前回、前々回と私の療育施設での経験を振り返ってきましたが、今回はその後の一年間を振り返りながら、療育施設での学びや課題などをお伝えしていこうと思います。

一年間、療育施設で過ごすと、クラスの子どもたちの特徴や施設にはどういった遊びがあり、準備や実施方法なども色々と学ぶことができました。また、春夏秋冬といった一年の過ごしや行事なども体験できました。一年間の過ごしの見通しをもつことができました。

そして、他の職員とのコミュニケーションも増え、チームで何かをやり遂げる達成感が得られたり、チームで問題を解決していくという意識も高まってきた一年間だったかと思います。

一年間を通して何よりも学べたことは、子どもたちの個々の特徴を私なりに理解できた(未熟ではありますが)という実感です。

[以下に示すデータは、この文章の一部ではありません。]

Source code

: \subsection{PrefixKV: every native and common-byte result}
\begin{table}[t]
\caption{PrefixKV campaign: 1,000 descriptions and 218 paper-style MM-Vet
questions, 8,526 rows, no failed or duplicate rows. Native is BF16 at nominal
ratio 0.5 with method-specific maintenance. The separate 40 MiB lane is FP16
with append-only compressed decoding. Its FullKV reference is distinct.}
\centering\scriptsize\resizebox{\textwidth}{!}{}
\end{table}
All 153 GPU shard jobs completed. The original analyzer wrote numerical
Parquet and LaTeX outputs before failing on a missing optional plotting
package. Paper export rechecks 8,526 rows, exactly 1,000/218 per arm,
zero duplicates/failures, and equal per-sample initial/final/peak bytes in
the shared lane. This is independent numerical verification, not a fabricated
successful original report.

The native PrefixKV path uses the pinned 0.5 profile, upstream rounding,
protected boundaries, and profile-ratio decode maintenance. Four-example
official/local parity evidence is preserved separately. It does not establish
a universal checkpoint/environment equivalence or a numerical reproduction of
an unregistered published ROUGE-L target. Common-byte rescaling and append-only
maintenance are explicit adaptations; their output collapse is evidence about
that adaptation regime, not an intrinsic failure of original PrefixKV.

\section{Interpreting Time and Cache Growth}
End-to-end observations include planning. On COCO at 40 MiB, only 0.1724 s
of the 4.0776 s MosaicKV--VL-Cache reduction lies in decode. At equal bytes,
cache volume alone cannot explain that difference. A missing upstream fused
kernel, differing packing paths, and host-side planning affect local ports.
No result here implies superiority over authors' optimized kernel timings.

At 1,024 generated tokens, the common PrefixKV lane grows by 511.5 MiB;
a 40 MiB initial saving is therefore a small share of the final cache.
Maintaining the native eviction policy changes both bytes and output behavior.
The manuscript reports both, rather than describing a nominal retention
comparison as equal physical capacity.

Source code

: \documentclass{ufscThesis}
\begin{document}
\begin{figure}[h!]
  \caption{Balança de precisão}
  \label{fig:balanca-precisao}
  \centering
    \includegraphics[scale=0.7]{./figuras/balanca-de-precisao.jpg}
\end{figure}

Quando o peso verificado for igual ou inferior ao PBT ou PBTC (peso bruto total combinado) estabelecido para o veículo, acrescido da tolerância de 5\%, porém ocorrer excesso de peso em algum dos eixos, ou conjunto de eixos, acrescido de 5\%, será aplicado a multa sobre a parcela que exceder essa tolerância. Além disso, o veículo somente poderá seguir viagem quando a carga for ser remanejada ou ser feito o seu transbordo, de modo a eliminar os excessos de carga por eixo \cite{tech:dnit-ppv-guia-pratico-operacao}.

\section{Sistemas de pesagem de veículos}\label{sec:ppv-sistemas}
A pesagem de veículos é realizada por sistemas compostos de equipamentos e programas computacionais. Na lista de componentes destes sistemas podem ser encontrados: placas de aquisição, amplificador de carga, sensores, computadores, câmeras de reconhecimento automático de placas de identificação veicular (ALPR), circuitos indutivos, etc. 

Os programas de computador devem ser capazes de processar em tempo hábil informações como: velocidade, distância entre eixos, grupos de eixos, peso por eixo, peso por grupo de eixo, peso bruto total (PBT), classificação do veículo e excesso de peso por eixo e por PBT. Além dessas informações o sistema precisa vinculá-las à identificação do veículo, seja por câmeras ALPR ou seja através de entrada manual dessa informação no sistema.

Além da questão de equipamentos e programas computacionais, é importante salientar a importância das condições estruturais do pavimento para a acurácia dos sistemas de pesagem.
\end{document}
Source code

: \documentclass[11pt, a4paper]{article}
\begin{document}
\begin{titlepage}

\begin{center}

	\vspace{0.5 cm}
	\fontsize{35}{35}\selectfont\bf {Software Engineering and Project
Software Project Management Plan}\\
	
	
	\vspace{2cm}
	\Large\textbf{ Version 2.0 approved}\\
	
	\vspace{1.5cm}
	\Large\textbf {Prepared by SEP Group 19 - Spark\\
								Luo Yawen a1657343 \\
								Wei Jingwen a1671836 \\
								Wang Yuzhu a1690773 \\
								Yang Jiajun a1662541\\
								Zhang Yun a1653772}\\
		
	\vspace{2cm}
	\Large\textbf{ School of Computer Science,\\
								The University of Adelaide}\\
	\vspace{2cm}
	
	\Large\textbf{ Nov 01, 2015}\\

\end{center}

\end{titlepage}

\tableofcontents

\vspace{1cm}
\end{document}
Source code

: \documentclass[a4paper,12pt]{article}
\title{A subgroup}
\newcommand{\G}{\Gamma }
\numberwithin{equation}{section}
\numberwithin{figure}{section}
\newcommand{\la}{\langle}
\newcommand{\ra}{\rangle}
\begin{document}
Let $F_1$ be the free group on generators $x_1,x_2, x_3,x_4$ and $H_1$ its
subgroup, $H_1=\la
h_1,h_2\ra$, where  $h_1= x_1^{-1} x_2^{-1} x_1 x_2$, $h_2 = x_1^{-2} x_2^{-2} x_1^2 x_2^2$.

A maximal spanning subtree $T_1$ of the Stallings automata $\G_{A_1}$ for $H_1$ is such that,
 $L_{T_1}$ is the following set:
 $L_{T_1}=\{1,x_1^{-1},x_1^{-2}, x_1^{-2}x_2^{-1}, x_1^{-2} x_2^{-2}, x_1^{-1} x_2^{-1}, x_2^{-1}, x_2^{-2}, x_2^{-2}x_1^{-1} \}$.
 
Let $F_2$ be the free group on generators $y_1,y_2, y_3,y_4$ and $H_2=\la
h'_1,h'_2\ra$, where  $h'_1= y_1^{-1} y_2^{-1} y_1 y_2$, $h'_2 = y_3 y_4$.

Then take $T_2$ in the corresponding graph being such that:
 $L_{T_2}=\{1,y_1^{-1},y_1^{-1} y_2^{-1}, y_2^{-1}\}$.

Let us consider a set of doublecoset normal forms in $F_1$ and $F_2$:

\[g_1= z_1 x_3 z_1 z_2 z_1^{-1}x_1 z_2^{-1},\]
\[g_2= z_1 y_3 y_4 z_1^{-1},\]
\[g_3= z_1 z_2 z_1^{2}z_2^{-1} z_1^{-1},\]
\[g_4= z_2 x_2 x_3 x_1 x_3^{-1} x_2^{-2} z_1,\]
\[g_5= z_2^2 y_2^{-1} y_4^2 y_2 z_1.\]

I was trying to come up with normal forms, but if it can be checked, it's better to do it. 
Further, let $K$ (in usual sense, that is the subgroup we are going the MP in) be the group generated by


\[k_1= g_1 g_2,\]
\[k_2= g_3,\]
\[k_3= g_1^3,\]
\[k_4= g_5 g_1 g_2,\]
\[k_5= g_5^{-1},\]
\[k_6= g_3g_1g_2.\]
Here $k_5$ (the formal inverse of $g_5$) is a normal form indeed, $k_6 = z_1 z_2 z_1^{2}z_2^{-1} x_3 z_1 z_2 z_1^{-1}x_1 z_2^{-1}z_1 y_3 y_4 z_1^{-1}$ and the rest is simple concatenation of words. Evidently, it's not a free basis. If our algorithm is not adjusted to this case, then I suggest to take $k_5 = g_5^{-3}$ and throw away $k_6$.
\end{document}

当初、課題としていた関係性の構築なども一人ひとり少しずつ進んだという実感はあります。もちろん平坦な道のりではなくその過程に様々なことが起きましたが・・・。

関係性の面でやはり重要なのは子どもにとって安心感となる存在です。

安心感となる存在になるためには、子どものことをよく理解しないと難しいと感じます。何が好きで嫌いか、得意なこと苦手なことは何か、今どういった発達段階にあるのかなどの理解です。こうしたことを日々、体験から考えることがとても大切なのだと思います。

私は遊びを主として、クラスの子どもたちとたくさん関わる時間を持つことができました。その中には、思うようにいかない、うまくいかないなど、決して楽しい体験だけではありません。喜怒哀楽、様々な感情が子どもも私もクラス全体としても共有できたことが素晴らしい時間だったと思います。

そういった意味ですれ違いもとても重要です。お互いに人は異なる様々な人格であるため、それぞれの思いや意図が理解できない、食い違うことは多くあります。そこを考えることはとても重要であり、だからこそ、思いが共有できた時には喜びも大きいのだと思います。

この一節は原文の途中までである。